- _Exercise_
Copy every line that holds the string "notifying" from the data below.

Recorded data:
= Beginning of Section =

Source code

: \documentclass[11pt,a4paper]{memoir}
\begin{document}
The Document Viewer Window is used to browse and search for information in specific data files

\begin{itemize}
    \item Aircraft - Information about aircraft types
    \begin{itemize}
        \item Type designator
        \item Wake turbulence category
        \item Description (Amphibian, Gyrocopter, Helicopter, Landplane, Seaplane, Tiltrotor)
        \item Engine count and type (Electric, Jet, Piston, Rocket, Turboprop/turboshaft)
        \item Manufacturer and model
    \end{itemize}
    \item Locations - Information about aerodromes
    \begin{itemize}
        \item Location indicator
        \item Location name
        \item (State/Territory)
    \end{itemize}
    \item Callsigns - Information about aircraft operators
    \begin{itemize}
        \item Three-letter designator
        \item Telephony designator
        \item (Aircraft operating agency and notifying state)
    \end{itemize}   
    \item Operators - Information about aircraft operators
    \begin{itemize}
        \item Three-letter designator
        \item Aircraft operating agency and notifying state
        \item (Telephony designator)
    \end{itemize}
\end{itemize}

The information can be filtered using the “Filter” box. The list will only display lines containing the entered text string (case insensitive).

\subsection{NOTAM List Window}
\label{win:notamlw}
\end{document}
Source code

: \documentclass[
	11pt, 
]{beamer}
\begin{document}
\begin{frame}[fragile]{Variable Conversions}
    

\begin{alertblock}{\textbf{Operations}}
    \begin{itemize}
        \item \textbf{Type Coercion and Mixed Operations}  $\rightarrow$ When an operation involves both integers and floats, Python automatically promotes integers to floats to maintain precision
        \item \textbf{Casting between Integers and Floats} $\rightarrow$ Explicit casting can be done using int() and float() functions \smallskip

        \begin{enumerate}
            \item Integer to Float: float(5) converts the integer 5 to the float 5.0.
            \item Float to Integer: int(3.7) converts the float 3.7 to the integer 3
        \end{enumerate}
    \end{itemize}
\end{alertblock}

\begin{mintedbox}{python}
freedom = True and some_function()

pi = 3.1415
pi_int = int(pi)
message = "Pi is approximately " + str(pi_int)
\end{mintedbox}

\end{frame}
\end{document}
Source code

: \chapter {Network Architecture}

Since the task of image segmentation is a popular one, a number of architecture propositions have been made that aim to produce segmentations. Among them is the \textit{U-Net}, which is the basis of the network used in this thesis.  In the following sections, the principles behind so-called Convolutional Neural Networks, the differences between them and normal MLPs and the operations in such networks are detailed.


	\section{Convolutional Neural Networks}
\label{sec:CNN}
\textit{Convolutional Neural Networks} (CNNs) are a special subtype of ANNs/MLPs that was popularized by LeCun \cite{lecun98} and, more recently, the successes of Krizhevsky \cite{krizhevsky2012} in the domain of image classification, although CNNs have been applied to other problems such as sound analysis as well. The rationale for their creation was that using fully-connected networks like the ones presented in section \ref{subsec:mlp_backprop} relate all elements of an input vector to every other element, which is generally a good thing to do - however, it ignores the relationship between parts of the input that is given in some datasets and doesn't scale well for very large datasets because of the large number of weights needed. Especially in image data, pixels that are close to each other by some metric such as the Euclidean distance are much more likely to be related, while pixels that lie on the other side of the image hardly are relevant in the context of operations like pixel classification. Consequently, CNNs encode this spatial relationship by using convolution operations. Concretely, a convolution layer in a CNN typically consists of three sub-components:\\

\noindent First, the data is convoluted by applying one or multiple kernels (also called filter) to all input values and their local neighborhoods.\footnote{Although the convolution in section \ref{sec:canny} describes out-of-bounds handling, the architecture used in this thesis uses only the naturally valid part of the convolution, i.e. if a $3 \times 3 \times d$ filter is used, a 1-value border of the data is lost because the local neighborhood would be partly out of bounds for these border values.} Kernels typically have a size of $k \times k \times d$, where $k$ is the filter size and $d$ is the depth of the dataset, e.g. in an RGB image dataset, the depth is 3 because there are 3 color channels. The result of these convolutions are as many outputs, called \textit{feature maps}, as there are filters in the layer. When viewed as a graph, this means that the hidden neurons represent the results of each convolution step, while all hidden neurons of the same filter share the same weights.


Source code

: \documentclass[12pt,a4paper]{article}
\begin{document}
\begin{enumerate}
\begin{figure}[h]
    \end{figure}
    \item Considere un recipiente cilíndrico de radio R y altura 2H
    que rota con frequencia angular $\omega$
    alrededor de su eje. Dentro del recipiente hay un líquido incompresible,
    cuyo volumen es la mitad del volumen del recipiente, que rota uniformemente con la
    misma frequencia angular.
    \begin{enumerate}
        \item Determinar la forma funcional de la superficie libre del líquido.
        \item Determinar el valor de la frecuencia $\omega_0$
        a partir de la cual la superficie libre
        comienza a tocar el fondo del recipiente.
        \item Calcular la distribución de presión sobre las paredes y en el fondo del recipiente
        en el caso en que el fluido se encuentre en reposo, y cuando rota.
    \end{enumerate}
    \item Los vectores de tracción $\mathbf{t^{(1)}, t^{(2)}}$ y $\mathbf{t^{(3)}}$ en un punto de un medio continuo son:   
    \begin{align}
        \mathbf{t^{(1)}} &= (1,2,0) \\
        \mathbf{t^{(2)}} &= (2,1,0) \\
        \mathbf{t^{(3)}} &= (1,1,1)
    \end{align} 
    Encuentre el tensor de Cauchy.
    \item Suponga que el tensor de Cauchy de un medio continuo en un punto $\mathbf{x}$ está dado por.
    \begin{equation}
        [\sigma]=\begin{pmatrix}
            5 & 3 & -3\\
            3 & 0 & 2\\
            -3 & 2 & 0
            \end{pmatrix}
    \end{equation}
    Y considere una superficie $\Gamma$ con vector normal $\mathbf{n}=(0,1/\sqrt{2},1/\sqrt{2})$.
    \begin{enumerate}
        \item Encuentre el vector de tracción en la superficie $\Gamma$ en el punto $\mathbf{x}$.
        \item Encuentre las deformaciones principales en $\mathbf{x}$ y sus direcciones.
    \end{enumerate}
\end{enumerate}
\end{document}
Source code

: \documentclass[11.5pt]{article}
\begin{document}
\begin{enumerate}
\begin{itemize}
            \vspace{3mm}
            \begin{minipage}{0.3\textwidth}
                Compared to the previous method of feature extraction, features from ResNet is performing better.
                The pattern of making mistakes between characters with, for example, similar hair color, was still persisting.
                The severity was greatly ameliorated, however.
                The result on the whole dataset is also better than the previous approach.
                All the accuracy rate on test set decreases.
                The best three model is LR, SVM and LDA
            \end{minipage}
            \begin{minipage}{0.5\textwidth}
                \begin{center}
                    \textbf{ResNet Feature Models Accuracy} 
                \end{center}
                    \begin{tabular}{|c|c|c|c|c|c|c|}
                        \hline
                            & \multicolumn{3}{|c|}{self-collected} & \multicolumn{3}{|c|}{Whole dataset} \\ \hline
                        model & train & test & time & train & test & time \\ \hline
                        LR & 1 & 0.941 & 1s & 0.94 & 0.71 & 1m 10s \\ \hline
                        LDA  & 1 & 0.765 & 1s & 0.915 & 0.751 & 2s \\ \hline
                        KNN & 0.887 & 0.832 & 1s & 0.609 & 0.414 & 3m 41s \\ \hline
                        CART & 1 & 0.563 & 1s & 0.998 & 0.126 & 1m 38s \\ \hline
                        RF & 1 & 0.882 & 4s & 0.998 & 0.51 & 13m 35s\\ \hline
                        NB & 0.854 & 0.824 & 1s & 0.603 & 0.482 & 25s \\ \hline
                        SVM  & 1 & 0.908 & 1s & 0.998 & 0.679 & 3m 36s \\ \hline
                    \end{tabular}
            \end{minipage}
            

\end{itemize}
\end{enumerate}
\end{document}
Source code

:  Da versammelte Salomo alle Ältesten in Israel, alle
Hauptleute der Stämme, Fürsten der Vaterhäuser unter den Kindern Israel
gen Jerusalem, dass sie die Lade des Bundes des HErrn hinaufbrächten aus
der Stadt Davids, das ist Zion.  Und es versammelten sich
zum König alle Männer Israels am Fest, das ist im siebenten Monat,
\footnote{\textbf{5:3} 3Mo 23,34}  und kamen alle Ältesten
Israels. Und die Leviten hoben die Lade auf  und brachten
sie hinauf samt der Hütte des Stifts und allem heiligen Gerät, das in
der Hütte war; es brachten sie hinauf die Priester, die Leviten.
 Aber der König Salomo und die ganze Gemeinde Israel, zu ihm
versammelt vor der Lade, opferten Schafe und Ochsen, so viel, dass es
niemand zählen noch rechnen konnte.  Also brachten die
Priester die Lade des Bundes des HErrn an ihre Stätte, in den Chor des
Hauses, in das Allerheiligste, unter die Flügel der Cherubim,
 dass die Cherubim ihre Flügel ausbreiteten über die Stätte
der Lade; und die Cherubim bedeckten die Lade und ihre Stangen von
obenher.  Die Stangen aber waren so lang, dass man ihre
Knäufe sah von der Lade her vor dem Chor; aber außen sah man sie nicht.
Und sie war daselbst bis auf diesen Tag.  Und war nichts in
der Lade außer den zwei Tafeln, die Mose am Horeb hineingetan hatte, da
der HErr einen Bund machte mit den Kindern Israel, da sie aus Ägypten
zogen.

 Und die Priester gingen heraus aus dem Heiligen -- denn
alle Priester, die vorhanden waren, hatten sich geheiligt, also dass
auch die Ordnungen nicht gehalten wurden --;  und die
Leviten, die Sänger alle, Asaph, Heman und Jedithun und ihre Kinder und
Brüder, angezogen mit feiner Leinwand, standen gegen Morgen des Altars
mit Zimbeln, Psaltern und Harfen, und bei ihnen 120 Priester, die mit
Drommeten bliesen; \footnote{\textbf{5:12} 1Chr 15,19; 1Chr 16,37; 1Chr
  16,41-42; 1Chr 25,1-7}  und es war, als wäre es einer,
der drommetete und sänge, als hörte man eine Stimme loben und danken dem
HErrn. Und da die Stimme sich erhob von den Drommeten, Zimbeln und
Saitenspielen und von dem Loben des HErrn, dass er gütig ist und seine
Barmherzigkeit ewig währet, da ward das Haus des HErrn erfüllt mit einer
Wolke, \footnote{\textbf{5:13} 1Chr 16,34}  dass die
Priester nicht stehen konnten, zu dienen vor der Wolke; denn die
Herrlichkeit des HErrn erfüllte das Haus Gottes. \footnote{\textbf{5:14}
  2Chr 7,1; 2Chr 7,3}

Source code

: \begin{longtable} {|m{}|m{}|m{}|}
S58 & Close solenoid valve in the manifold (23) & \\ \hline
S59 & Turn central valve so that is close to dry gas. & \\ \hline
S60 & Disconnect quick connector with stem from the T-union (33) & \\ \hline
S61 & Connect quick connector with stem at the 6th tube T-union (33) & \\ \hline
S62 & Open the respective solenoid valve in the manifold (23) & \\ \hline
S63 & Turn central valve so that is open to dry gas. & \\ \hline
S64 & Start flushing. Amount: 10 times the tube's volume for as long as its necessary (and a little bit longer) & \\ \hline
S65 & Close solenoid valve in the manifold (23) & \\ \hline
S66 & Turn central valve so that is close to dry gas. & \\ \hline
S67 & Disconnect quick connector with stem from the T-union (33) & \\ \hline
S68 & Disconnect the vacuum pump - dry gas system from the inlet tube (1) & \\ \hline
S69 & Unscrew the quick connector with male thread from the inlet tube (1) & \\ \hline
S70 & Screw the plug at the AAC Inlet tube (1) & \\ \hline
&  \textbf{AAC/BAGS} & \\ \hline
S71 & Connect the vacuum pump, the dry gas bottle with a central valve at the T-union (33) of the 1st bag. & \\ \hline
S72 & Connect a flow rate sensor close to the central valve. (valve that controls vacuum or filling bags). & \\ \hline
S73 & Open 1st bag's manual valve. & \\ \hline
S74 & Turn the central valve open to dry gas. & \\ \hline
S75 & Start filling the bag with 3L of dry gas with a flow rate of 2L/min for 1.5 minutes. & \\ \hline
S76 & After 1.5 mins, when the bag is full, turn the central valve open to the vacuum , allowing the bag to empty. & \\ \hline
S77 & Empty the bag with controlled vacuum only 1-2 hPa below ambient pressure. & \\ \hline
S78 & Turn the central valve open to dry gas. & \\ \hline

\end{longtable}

= End of Section =

- _Response to this exercise_
        \item (Aircraft operating agency and notifying state)
        \item Aircraft operating agency and notifying state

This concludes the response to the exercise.